Forensic Analysis
The specificity of a forensic analysis depends on the domain or field of the criminal investigation. Thus, between homicide and corporate date theft, the procedure will vary a lot. There are common features shared as part of the legal system, or some form of common grounds. First of all, finding evidence that can be accepted in a court of law is not enough. Before getting to court, a criminal investigator has to make sure that he/she extracts and preserves evidence, preventing decay or damage that would make it unusable. Furthermore, the forensic analysis actually starts when the crime scene has been thoroughly searched by the forensic experts.
The laboratory forensic analysis can reveal a whole range of traces and evidences that cannot be identifiable on the spot and with regular means. Thus, germs, bacteria, fingerprints, facial portraits, mineral and textile analysis, DNA analysis as well as other elements collected on the the site of a crime get investigated one by one to be proved or improved as relevant or irrelevant for criminal justice. Medical exams are also commonly necessary when there are victims involved in a certain crime; medical experts will perform such forensic analysis, giving the answer to the legal questions.

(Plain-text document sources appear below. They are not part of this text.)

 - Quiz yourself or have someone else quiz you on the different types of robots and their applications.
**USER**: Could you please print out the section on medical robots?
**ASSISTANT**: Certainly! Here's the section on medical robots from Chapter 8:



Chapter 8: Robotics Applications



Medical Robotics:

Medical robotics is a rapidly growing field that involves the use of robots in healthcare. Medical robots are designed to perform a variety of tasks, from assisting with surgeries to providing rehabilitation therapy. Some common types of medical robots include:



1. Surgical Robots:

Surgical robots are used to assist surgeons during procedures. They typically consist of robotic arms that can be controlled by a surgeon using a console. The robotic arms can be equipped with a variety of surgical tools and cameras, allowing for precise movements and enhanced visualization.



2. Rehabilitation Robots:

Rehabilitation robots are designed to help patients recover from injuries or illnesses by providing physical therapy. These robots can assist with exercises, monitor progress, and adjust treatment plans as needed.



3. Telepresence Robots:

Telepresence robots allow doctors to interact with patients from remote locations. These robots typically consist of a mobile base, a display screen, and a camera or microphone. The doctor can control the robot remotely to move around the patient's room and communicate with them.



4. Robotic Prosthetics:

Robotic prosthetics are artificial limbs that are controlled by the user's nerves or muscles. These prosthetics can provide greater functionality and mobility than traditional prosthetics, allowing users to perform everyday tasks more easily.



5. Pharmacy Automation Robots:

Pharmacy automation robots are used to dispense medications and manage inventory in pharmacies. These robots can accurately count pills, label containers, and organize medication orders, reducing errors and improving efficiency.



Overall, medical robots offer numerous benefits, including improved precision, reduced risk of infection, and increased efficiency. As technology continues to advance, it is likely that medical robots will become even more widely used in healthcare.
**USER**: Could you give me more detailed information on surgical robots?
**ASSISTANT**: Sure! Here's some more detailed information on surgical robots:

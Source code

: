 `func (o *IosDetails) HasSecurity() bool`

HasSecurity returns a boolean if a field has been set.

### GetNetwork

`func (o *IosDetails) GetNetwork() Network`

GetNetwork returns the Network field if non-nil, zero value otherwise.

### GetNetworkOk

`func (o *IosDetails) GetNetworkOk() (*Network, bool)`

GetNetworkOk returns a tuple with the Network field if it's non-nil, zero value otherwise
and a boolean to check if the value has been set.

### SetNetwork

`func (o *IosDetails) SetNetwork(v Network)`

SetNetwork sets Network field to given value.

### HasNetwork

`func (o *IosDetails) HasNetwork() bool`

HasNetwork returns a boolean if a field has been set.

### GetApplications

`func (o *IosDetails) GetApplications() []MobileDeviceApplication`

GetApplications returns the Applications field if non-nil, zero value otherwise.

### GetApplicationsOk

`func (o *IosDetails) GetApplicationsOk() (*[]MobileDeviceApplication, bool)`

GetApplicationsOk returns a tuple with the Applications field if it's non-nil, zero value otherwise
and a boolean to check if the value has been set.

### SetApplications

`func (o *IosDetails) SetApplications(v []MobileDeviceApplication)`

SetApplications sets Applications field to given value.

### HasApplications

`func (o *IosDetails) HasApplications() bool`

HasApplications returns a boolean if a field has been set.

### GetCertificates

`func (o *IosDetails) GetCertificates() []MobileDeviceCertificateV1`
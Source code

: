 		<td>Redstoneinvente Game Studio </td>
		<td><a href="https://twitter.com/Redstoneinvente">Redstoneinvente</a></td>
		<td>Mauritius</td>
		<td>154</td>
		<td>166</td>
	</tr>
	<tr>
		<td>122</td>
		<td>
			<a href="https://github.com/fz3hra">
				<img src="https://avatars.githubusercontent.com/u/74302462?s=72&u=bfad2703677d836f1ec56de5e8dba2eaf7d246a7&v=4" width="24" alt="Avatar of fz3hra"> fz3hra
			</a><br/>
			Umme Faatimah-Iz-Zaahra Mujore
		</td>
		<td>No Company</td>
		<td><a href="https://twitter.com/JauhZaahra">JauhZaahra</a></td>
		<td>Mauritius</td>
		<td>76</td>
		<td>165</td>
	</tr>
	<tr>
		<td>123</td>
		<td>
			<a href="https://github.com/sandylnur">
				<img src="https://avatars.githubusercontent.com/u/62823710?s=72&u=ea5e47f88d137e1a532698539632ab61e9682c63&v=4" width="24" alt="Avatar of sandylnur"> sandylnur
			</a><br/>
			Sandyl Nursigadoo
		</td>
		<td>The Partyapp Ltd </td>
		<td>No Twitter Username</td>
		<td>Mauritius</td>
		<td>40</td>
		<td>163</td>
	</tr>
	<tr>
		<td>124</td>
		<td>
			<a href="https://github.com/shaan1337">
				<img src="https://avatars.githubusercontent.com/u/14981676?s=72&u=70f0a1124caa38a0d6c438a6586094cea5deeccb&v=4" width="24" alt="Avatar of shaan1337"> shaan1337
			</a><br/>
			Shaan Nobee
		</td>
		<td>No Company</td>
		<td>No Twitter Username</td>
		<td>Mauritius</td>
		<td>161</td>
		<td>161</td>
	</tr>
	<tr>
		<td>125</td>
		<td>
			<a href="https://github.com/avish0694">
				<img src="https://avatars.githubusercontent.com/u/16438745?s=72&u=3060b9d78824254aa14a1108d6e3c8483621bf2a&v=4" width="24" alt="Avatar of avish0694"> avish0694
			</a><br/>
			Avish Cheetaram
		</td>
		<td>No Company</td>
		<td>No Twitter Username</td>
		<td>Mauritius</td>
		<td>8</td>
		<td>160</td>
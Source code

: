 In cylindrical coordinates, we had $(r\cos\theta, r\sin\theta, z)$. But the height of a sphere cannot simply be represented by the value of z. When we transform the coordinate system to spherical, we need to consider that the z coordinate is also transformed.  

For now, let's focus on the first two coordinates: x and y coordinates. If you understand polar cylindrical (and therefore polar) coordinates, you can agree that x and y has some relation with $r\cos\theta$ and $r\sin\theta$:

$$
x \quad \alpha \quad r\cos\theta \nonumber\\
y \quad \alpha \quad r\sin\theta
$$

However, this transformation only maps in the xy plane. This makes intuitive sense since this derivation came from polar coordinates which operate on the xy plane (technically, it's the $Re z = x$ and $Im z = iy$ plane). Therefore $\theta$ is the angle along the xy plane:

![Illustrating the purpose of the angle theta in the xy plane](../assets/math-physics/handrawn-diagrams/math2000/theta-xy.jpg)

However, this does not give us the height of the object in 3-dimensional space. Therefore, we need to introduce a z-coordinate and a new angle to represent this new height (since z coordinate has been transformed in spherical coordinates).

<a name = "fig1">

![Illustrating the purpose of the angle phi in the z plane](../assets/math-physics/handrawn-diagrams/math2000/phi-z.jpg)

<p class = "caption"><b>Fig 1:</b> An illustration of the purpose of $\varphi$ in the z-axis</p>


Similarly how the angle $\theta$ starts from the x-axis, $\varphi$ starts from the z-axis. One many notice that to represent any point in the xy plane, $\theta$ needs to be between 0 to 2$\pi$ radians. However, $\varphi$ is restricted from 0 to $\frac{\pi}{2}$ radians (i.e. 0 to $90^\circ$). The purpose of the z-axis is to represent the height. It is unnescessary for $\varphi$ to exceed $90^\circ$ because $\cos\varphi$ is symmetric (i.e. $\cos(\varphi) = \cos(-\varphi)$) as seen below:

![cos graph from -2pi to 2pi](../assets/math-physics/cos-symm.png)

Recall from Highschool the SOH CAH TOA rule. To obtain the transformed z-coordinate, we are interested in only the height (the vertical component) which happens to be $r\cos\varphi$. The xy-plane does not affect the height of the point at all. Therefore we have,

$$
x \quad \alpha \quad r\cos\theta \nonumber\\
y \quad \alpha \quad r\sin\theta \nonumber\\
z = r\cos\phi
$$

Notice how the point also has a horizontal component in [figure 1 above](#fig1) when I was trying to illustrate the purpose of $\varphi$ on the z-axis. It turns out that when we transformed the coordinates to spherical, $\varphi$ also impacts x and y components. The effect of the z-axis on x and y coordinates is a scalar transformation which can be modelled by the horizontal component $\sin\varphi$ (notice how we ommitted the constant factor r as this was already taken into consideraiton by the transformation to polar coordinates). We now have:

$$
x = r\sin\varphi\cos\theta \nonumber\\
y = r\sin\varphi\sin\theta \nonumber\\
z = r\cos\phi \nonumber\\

People often get a false impression that any forensic analysis inevitably refers to manslaughter or some very serious crime involving victims, but forensic investigations are conducted for a whole range of other reasons. Where there is a work accident, a fire, a case of identity or data theft, situations of financial fraud and so on, professional forensic analysis helps close files and clarifies lots of situations. We tend to attribute a criminal justice picture to forensic analysis but this is the model we've grown used from TV series such as CSI: Crime Scene Investigation; yet reality could be very different from that.
Science TV channels like Discovery for instance also allow an insight of forensic analysis, but they surely present the most spectacular of cases. It seems like there is an international trend to be fascinated with the sensationalism of violence and ever younger people are psychologically affected by such trends in the group subconscious. If you feel animated by justice spirits, try not to act on those, because it is forbidden by law to interfere in criminal or forensic investigations. Let's leave the drama aside and allow the professionals to do their jobs. A forensic analysis is not amateur detective work but something a lot more complex from the scientific point of view.